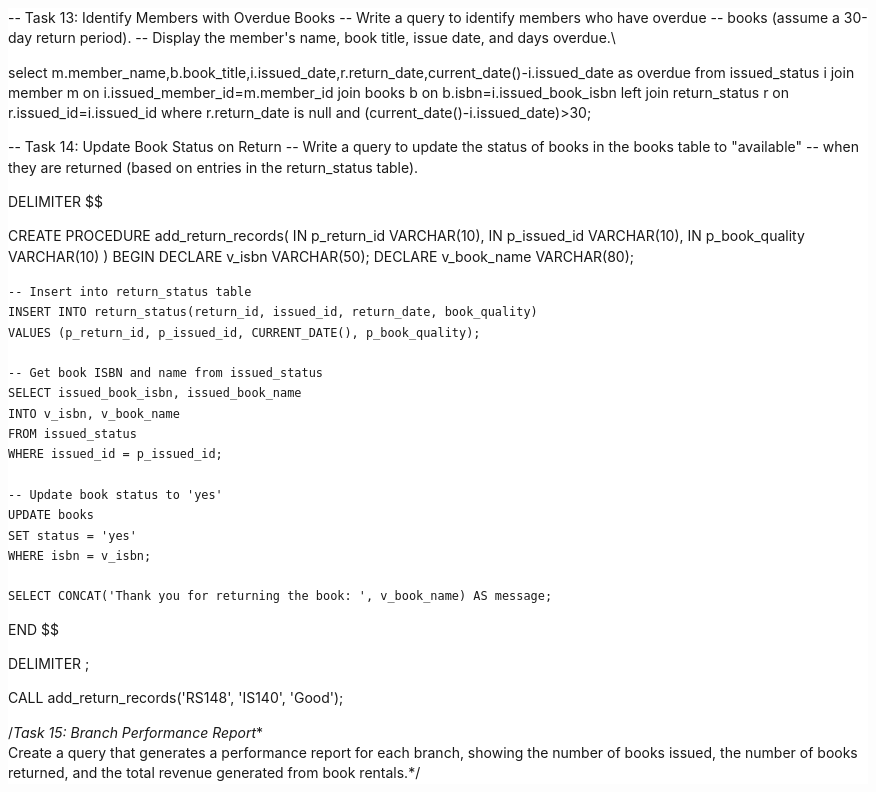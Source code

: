 -- Task 13: Identify Members with Overdue Books
-- Write a query to identify members who have overdue 
-- books (assume a 30-day return period).
--  Display the member's name, book title, issue date, and days overdue.\

select m.member_name,b.book_title,i.issued_date,r.return_date,current_date()-i.issued_date as overdue
from
issued_status i join member m on i.issued_member_id=m.member_id 
join books b 
on b.isbn=i.issued_book_isbn
left join return_status r 
on r.issued_id=i.issued_id
where r.return_date is null
and (current_date()-i.issued_date)>30;

-- Task 14: Update Book Status on Return
-- Write a query to update the status of books in the books table to "available"
--  when they are returned (based on entries in the return_status table).

DELIMITER $$

CREATE PROCEDURE add_return_records(
    IN p_return_id VARCHAR(10),
    IN p_issued_id VARCHAR(10),
    IN p_book_quality VARCHAR(10)
)
BEGIN
    DECLARE v_isbn VARCHAR(50);
    DECLARE v_book_name VARCHAR(80);

    -- Insert into return_status table
    INSERT INTO return_status(return_id, issued_id, return_date, book_quality)
    VALUES (p_return_id, p_issued_id, CURRENT_DATE(), p_book_quality);

    -- Get book ISBN and name from issued_status
    SELECT issued_book_isbn, issued_book_name
    INTO v_isbn, v_book_name
    FROM issued_status
    WHERE issued_id = p_issued_id;

    -- Update book status to 'yes'
    UPDATE books
    SET status = 'yes'
    WHERE isbn = v_isbn;

    SELECT CONCAT('Thank you for returning the book: ', v_book_name) AS message;

END $$

DELIMITER ;

CALL add_return_records('RS148', 'IS140', 'Good');


/*Task 15: Branch Performance Report**  
Create a query that generates a performance report for each branch,
 showing the number of books issued, the number of books returned,
 and the total revenue generated from book rentals.*/
 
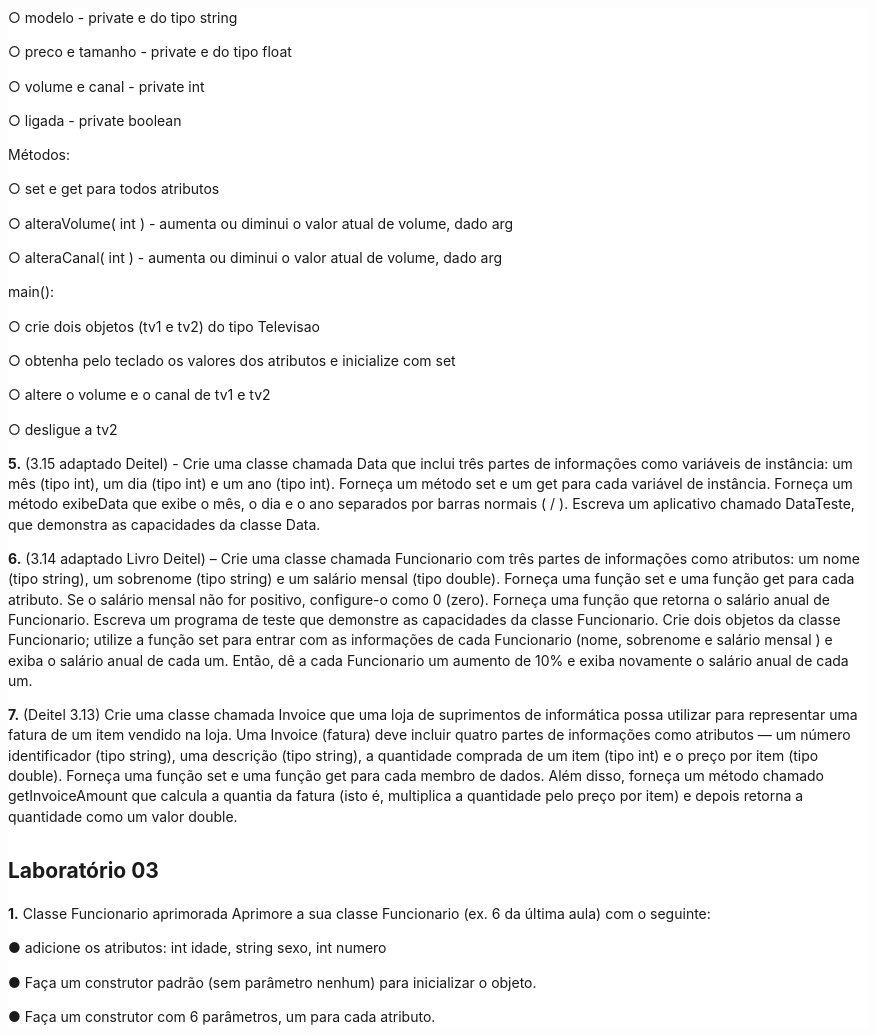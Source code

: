 ○ modelo - private e do tipo string

○ preco e tamanho - private e do tipo float

○ volume e canal - private int

○ ligada - private boolean

Métodos: 

○ set e get para todos atributos 

○ alteraVolume( int ) - aumenta ou diminui o valor atual de volume, dado arg

○ alteraCanal( int ) - aumenta ou diminui o valor atual de volume, dado arg

main(): 

○ crie dois objetos (tv1 e tv2) do tipo Televisao

○ obtenha pelo teclado os valores dos atributos e inicialize com set

○ altere o volume e o canal de tv1 e tv2

○ desligue a tv2

**5.** (3.15 adaptado Deitel) - Crie uma classe chamada Data que inclui três partes de informações como variáveis de instância: um mês (tipo int), um dia (tipo int) e um ano (tipo int). Forneça um método set e um get para cada variável de instância. Forneça um método exibeData que exibe o mês, o dia e o ano separados por barras normais ( / ). Escreva um aplicativo chamado DataTeste, que demonstra as capacidades da classe Data.

**6.** (3.14 adaptado Livro Deitel) – Crie uma classe chamada  Funcionario com três partes de informações como atributos: um nome (tipo  string), um sobrenome (tipo  string) e um salário mensal (tipo  double). Forneça uma função  set e uma função  get para cada atributo. Se o salário mensal não for positivo, configure-o como 0 (zero). Forneça uma função que retorna o salário anual de Funcionario. Escreva um programa de teste que demonstre as capacidades da classe Funcionario. Crie dois objetos da classe Funcionario; utilize a função set para entrar com as informações de cada Funcionario (nome, sobrenome e salário mensal ) e exiba o salário  anual de cada um. Então, dê a cada Funcionario um aumento de 10% e exiba novamente o salário  anual de cada um.

**7.** (Deitel 3.13) Crie uma classe chamada Invoice que uma loja de suprimentos de informática possa utilizar para representar uma fatura de um item vendido na loja. Uma Invoice (fatura) deve incluir quatro partes de informações como atributos — um número identificador (tipo string), uma descrição (tipo string), a quantidade comprada de um item (tipo int) e o preço por item (tipo double). Forneça uma função set e uma função get para cada membro de dados. Além disso, forneça um método chamado getInvoiceAmount que calcula a quantia da fatura (isto é, multiplica a quantidade pelo preço por item) e depois retorna a quantidade como um valor double.

## Laboratório 03

**1.** Classe Funcionario aprimorada
Aprimore a sua classe Funcionario (ex. 6 da última aula) com o seguinte:

● adicione os atributos: int idade, string sexo, int numero

● Faça um construtor padrão (sem parâmetro nenhum) para inicializar o objeto.

● Faça um construtor com 6 parâmetros, um para cada atributo.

⁂

Lines from the records above that hold "diminui" are the ones to list.

○ alteraVolume( int ) - aumenta ou diminui o valor atual de volume, dado arg
○ alteraCanal( int ) - aumenta ou diminui o valor atual de volume, dado arg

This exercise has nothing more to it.